== Work instruction ==
Reproduce each line from the records that holds "adding".
(Beginning of Provided records)
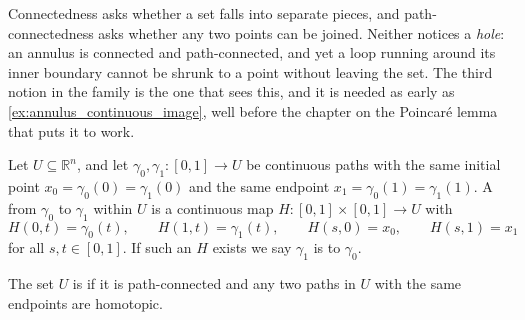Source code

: Connectedness asks whether a set falls into separate pieces, and path-connectedness asks whether
any two points can be joined. Neither notices a \emph{hole}: an annulus is connected and
path-connected, and yet a loop running around its inner boundary cannot be shrunk to a point
without leaving the set. The third notion in the family is the one that sees this, and it is
needed as early as \cref{ex:annulus_continuous_image}, well before the chapter on the Poincaré
lemma that puts it to work.

\begin{definition}
\label{def:simply_connected}
Let $U \subseteq \mathbb{R}^n$, and let $\gamma_0, \gamma_1 : [0,1] \to U$ be continuous paths
with the same initial point $x_0 = \gamma_0(0) = \gamma_1(0)$ and the same endpoint
$x_1 = \gamma_0(1) = \gamma_1(1)$. A   from $\gamma_0$ to
$\gamma_1$ within $U$ is a continuous map $H : [0,1]\times[0,1] \to U$ with
\[H(0,t) = \gamma_0(t), \qquad H(1,t) = \gamma_1(t), \qquad
  H(s,0) = x_0, \qquad H(s,1) = x_1\]
for all $s,t \in [0,1]$. If such an $H$ exists we say $\gamma_1$ is 
 to $\gamma_0$.

The set $U$ is   if it is
path-connected and any two paths in $U$ with the same endpoints are homotopic.
\end{definition}

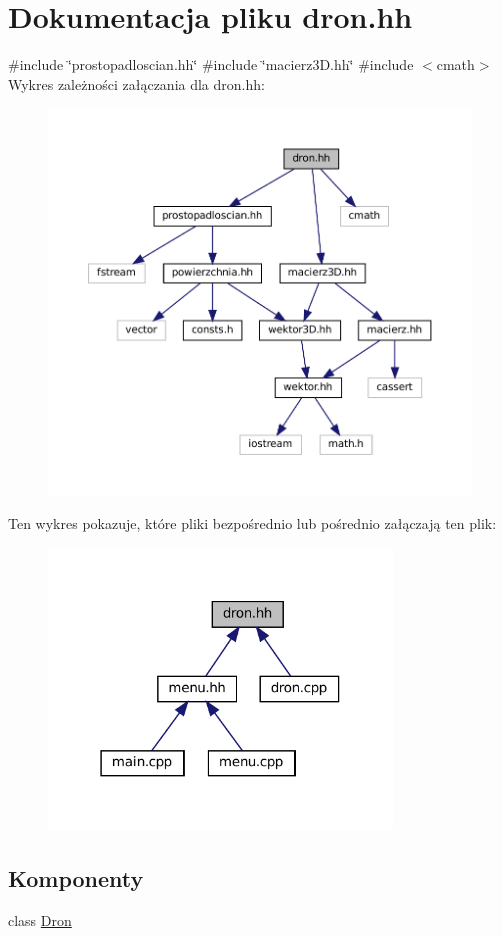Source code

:\hypertarget{dron_8hh}{}\section{Dokumentacja pliku dron.\+hh}
\label{dron_8hh}
{\ttfamily \#include \char`\"{}prostopadloscian.\+hh\char`\"{}}\newline
{\ttfamily \#include \char`\"{}macierz3\+D.\+hh\char`\"{}}\newline
{\ttfamily \#include $<$cmath$>$}\newline
Wykres zależności załączania dla dron.\+hh\+:\nopagebreak
\begin{figure}[H]
\begin{center}
\leavevmode
\includegraphics[width=350pt]{dron_8hh__incl}
\end{center}
\end{figure}
Ten wykres pokazuje, które pliki bezpośrednio lub pośrednio załączają ten plik\+:
\nopagebreak
\begin{figure}[H]
\begin{center}
\leavevmode
\includegraphics[width=259pt]{dron_8hh__dep__incl}
\end{center}
\end{figure}
\subsection*{Komponenty}
\begin{DoxyCompactItemize}
\item 
class \mbox{\hyperlink{class_dron}{Dron}}
\end{DoxyCompactItemize}
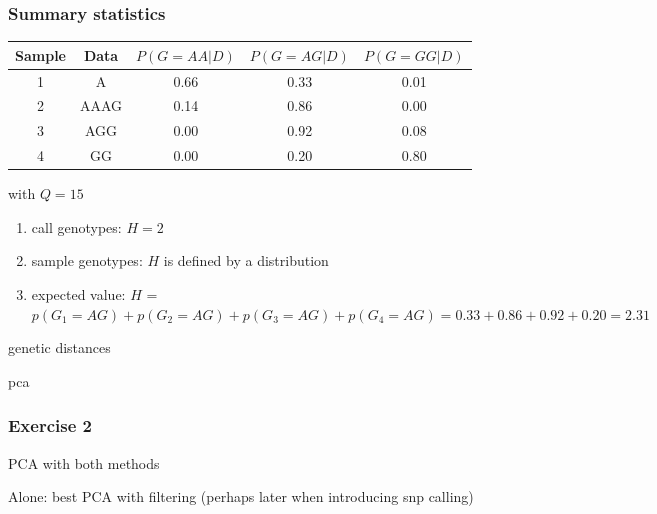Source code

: \begin{frame}
\frametitle{Summary statistics}

        \tiny{
        \begin{center}
                \begin{tabular}{c | c | c | c | c}
                        Sample & Data & $P(G=AA|D)$ & $P(G=AG|D)$ & $P(G=GG|D)$\\
                        \hline
                        1 & A & 0.66 & 0.33 & 0.01\\
                        2 & AAAG & 0.14 & 0.86 & 0.00\\
                        3 & AGG & 0.00 & 0.92 & 0.08\\
                        4 & GG & 0.00 & 0.20 & 0.80\\
                        \hline
                \end{tabular}
                with $Q=15$
        \end{center}
        }

	\large{
	\begin{enumerate}
                \item call genotypes: $H=2$
                \item sample genotypes: $H$ is defined by a distribution
		\item expected value: $\hat{H}$ = \pause $p(G_1=AG) + p(G_2=AG) + p(G_3=AG) + p(G_4=AG) = 0.33+0.86+0.92+0.20 = 2.31$
        \end{enumerate}
	}

\end{frame}



\begin{frame}

	genetic distances

\end{frame}


\begin{frame}

	pca

\end{frame}


\begin{frame}
\frametitle{Exercise 2}

	PCA with both methods

	Alone: best PCA with filtering (perhaps later when introducing snp calling)

\end{frame}







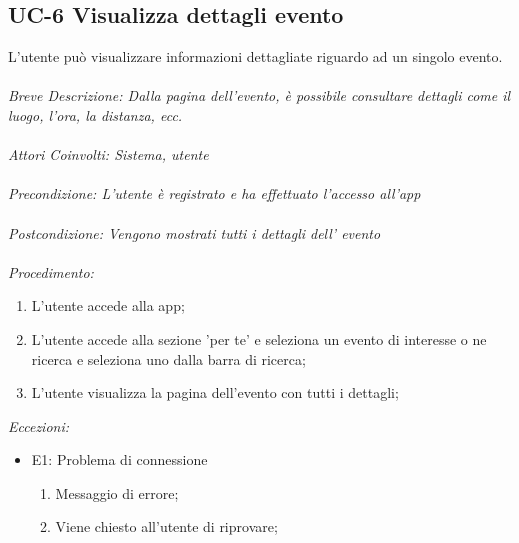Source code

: \subsection{UC-6 Visualizza dettagli evento}
L'utente può visualizzare informazioni dettagliate riguardo ad un singolo evento.
\\
\\
\textit{Breve Descrizione: Dalla pagina dell'evento, è possibile consultare dettagli come il luogo, l'ora, la distanza, ecc.} 
\\
\\
\textit{Attori Coinvolti: Sistema, utente}
\\
\\
\textit{Precondizione: L'utente è registrato e ha effettuato l'accesso all'app}
\\
\\
\textit{Postcondizione: Vengono mostrati tutti i dettagli dell' evento}
\\
\\
\textit{Procedimento:}
\begin{enumerate}
  \item L'utente accede alla app;
	\item L'utente accede alla sezione 'per te' e seleziona un evento di interesse o ne ricerca e seleziona uno dalla barra di ricerca;
	\item L'utente visualizza la pagina dell'evento con tutti i dettagli;
\end{enumerate}


\textit{Eccezioni:}
\begin{itemize}
	\item E1: Problema di connessione
	\begin{enumerate}
    \item Messaggio di errore;
		\item Viene chiesto all'utente di riprovare;
	\end{enumerate}
\end{itemize}
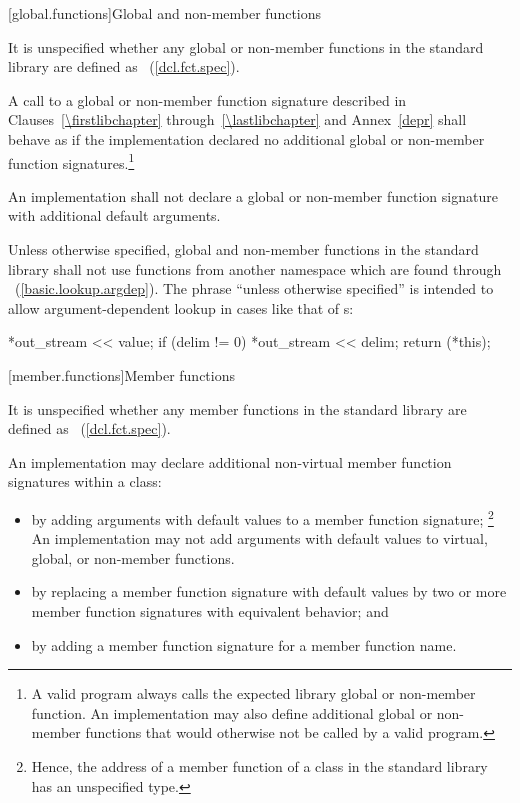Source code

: [global.functions]{Global and non-member functions}

\pnum
It is unspecified whether any global
or non-member
functions in the \Cpp standard library are defined as
~(\ref{dcl.fct.spec}).

\pnum
{}A call to a global or non-member function signature
described in Clauses~\ref{\firstlibchapter} through~\ref{\lastlibchapter} and
Annex~\ref{depr} shall behave as if the implementation declared no additional
global or non-member function signatures.\footnote{A valid \Cpp program always
calls the expected library global or non-member function. An implementation may
also define additional global or non-member functions that would otherwise not
be called by a valid \Cpp program.}

\pnum
An implementation shall not declare a global or non-member function signature
with additional default arguments.

\pnum
Unless otherwise specified, global and non-member functions in the standard
library shall not use functions from another namespace which are found through
~(\ref{basic.lookup.argdep}).
\enternote
The phrase ``unless otherwise specified'' is intended to allow
argument-dependent lookup
in cases like that of
s:
\effects
\begin{codeblock}
*out_stream << value;
if (delim != 0)
  *out_stream << delim;
return (*this);
\end{codeblock}
\exitnote

[member.functions]{Member functions}

\pnum
It is unspecified whether any member functions in the \Cpp standard library are defined as
~(\ref{dcl.fct.spec}).

\pnum
An implementation may declare additional
non-virtual member function signatures within a
%
class:

\begin{itemize}
\item
by adding arguments with default values to a member function signature;%
%
\footnote{Hence, the address of a member function of a class in the \Cpp standard
library has an unspecified type.}
\enternote An implementation may not add arguments with default values to virtual,
global, or non-member functions.\exitnote
\item
by replacing a member function signature with default values by two
or more member function signatures with equivalent behavior; and
\item
by adding a member function signature for a member function name.
\end{itemize}

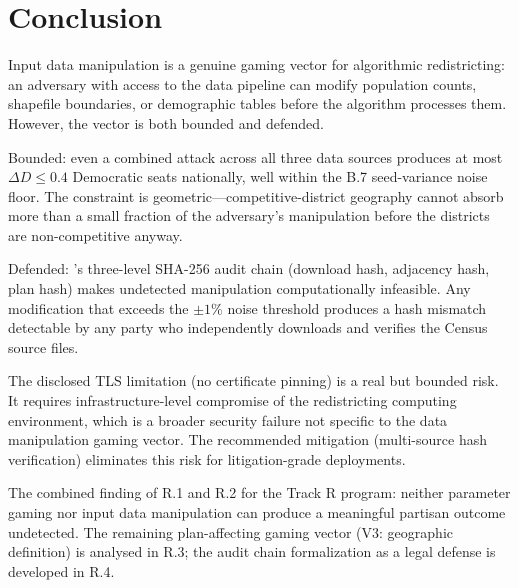 \section{Conclusion}
\label{sec:conclusion}

Input data manipulation is a genuine gaming vector for algorithmic
redistricting: an adversary with access to the data pipeline can modify
population counts, shapefile boundaries, or demographic tables before
the algorithm processes them.
However, the vector is both bounded and defended.

Bounded: even a combined attack across all three data sources produces
at most $\Delta D \leq 0.4$ Democratic seats nationally, well within
the B.7 seed-variance noise floor.
The constraint is geometric---competitive-district geography cannot
absorb more than a small fraction of the adversary's manipulation
before the districts are non-competitive anyway.

Defended: \bisect{}'s three-level SHA-256 audit chain (download hash,
adjacency hash, plan hash) makes undetected manipulation computationally
infeasible.
Any modification that exceeds the $\pm 1\%$ noise threshold produces
a hash mismatch detectable by any party who independently downloads
and verifies the Census source files.

The disclosed TLS limitation (no certificate pinning) is a real but
bounded risk.
It requires infrastructure-level compromise of the redistricting
computing environment, which is a broader security failure not specific
to the data manipulation gaming vector.
The recommended mitigation (multi-source hash verification) eliminates
this risk for litigation-grade deployments.

The combined finding of R.1 and R.2 for the Track R program: neither
parameter gaming nor input data manipulation can produce a meaningful
partisan outcome undetected.
The remaining plan-affecting gaming vector (V3: geographic definition)
is analysed in R.3; the audit chain formalization as a legal defense
is developed in R.4.
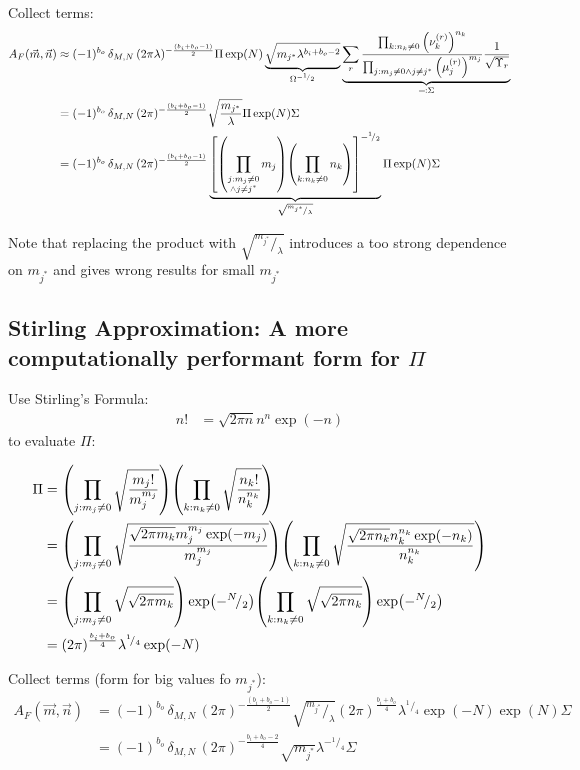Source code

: \documentclass[
	english,
	a4paper,
	fontsize=10pt,
	parskip=half,
	titlepage=true,
	DIV=12,
	final
]{scrreprt}
\newcommand*{\smallfrac}  [2]{\ensuremath{{}^        {#1} \!/_        {#2}}}
\begin{document}
Collect terms:
\begin{align}
		A_F(\vec{m}, \vec{n})
&\approx
	(-1)^{b_o} \,	
	\delta_{M,N} \,
	(2\pi \lambda)^{-\frac{(b_i + b_o - 1)}{2}}
	\Pi
	\exp(N)
	\underbrace{
		\sqrt{m_{j^*} \lambda^{b_i + b_o - 2}}
	}_{\Omega^{-\smallfrac{1}{2}}}
	\underbrace{
		\sum_{r}	
		\frac
			{\prod_{k : n_k \neq 0}                  \qty(\nu_k^{(r)})^{n_k}}
			{\prod_{j : m_j \neq 0 \land j \neq j^*} \qty(\mu_j^{(r)})^{m_j}}
		\frac{1}{\sqrt{\Upsilon_r}}
	}_{\eqqcolon \Sigma} \\
&=
	(-1)^{b_o} \,	
	\delta_{M,N} \,
	(2\pi)^{-\frac{(b_i + b_o - 1)}{2}}
	\sqrt{
		\frac{m_{j^*}}{\lambda}
	}
	\Pi
	\exp(N)
	\Sigma \\
&=
	(-1)^{b_o} \,	
	\delta_{M,N} \,
	(2\pi)^{-\frac{(b_i + b_o - 1)}{2}}
	\underbrace{
		\qty[
			\qty(\prod_{\substack{j : m_j \neq 0\\\land j \neq j^*}} m_j)
			\qty(\prod_{          k : n_k \neq 0                   } n_k)
		]^{-\smallfrac{1}{2}}
	}_{\sqrt{\smallfrac{m_{j^*}}{\lambda}}}
	\Pi
	\exp(N)
	\Sigma
\end{align}

{\color{red}Note that replacing the product with $\sqrt{\smallfrac{m_{j^*}}{\lambda}}$ introduces a too strong dependence on $m_{j^*}$ and gives wrong results for small $m_{j^*}$}

\subsection{Stirling Approximation: A more computationally performant form for $\Pi$}
Use Stirling's Formula:
\begin{align}
	n!
&=
	\sqrt{2\pi n} n^n \exp(-n)
\end{align}
to evaluate $\Pi$:

\begin{align}
	\Pi
&=
	\qty( \prod_{j : m_j \neq 0}
		\sqrt{\frac
			{ m_j! }
			{ m_j^{m_j} }
		}
	)
	\qty( \prod_{k : n_k \neq 0}
		\sqrt{\frac
			{ n_k! }
			{ n_k^{n_k} }
		}
	) \\
&=
	\qty( \prod_{j : m_j \neq 0}
		\sqrt{\frac
			{ \sqrt{2\pi m_k} m_j^{m_j} \exp(-m_j) }
			{ m_j^{m_j} }
		}
	)
	\qty( \prod_{k : n_k \neq 0}
		\sqrt{\frac
			{ \sqrt{2\pi n_k} n_k^{n_k} \exp(-n_k) }
			{ n_k^{n_k} }
		}
	) \\
&=
	\qty( \prod_{j : m_j \neq 0}
		\sqrt{
			\sqrt{2\pi m_k}
		}
	)
	\exp(-\smallfrac{N}{2})
	\qty( \prod_{k : n_k \neq 0}
		\sqrt{
			\sqrt{2\pi n_k}
		}
	)
	\exp(-\smallfrac{N}{2}) \\
&=
	(2\pi)^{\frac{b_i + b_o}{4}}
	\lambda^{\smallfrac{1}{4}}
	\exp(-N)
\end{align}


Collect terms (form for big values fo $m_{j^*}$):
\begin{align}
		A_F(\vec{m}, \vec{n})
&=
	(-1)^{b_o} \,	
	\delta_{M,N} \,
	(2\pi)^{-\frac{(b_i + b_o - 1)}{2}}
	\sqrt{\smallfrac{m_{j^*}}{\lambda}}
	(2\pi)^{\frac{b_i + b_o}{4}}
	\lambda^{\smallfrac{1}{4}}
	\exp(-N)
	\exp(N)
	\Sigma \\
&=
	(-1)^{b_o} \,	
	\delta_{M,N} \,
	(2\pi)^{-\frac{b_i + b_o - 2}{4}}
	\sqrt{m_{j^*}}
	\lambda^{-\smallfrac{1}{4}}
	\Sigma
\end{align}
\end{document}
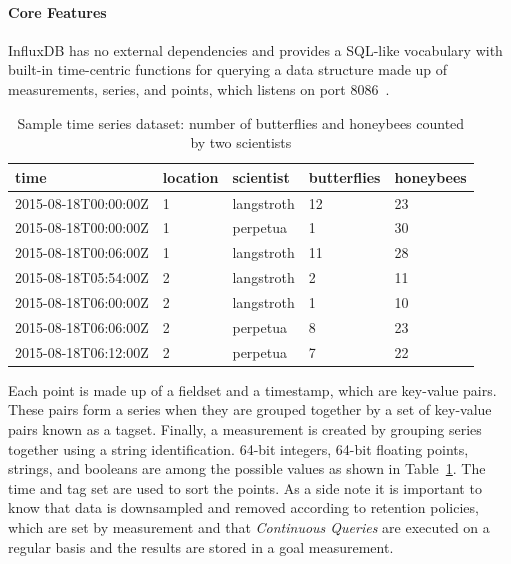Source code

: \paragraph{Core Features}
InfluxDB has no external dependencies and provides a SQL-like vocabulary with built-in time-centric functions for querying a data structure made up of measurements, series, and points, which listens on port 8086~\cite{Misc:influx_docs}.

\begin{table}[ht]
    \centering
    \begin{tabular}{|l|l|l|l|l|}
        \toprule
        time                 & location & scientist  & butterflies & honeybees \\ \midrule
        2015-08-18T00:00:00Z & 1        & langstroth & 12          & 23        \\ \hline
        2015-08-18T00:00:00Z & 1        & perpetua   & 1           & 30        \\ \hline
        2015-08-18T00:06:00Z & 1        & langstroth & 11          & 28        \\ \hline
        2015-08-18T05:54:00Z & 2        & langstroth & 2           & 11        \\ \hline
        2015-08-18T06:00:00Z & 2        & langstroth & 1           & 10        \\ \hline
        2015-08-18T06:06:00Z & 2        & perpetua   & 8           & 23        \\ \hline
        2015-08-18T06:12:00Z & 2        & perpetua   & 7           & 22        \\ \bottomrule
    \end{tabular}
    \caption{Sample time series dataset: number of butterflies and honeybees counted by two scientists}\label{tab:influx_example}
\end{table}

Each point is made up of a fieldset and a timestamp, which are key-value pairs. These pairs form a series when they are grouped together by a set of key-value pairs known as a tagset. Finally, a measurement is created by grouping series together using a string identification.
64-bit integers, 64-bit floating points, strings, and booleans are among the possible values as shown in Table~\ref{tab:influx_example}. The time and tag set are used to sort the points.
As a side note it is important to know that data is downsampled and removed according to retention policies, which are set by measurement and that \textit{Continuous Queries} are executed on a regular basis and the results are stored in a goal measurement.

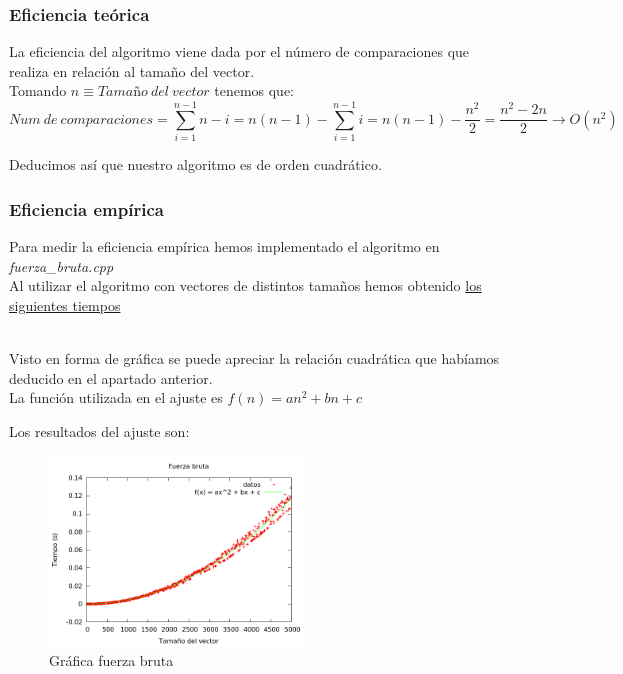 \subsubsection{Eficiencia teórica}
La eficiencia del algoritmo viene dada por el número de comparaciones que realiza en relación al tamaño del vector.\\

Tomando $n \equiv Tamaño\ del\ vector$ tenemos que:\\

$$Num\ de\ comparaciones = \sum_{i=1}^{n-1}n-i = n(n-1) - \sum_{i=1}^{n-1}i = n(n-1) - \frac{n^2}{2} = \frac{n^2 - 2n}{2} \longrightarrow O(n^2)$$

Deducimos así que nuestro algoritmo es de orden cuadrático.\\

\subsubsection{Eficiencia empírica}
Para medir la eficiencia empírica hemos implementado el algoritmo en \textit{fuerza\_bruta.cpp}\\

Al utilizar el algoritmo con vectores de distintos tamaños hemos obtenido \hyperref[tabla_comp]{los siguientes tiempos}\\\

Visto en forma de gráfica se puede apreciar la relación cuadrática que habíamos deducido en el apartado anterior.\\

La función utilizada en el ajuste es $f(n) = an^2 + bn + c$

Los resultados del ajuste son:\\

\begin{center}
\end{center}


\begin{figure}[h]
\centering
	\includegraphics[width=0.6\textwidth]{../Opcional/Graficas/fuerza_bruta_bruno.png}
	\caption{Gráfica fuerza bruta} 
	\label{fig:perros} 
\end{figure}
(End of Provided records)
== Worked solution ==
by adding arguments with default values to a member function signature;%
by adding a member function signature for a member function name.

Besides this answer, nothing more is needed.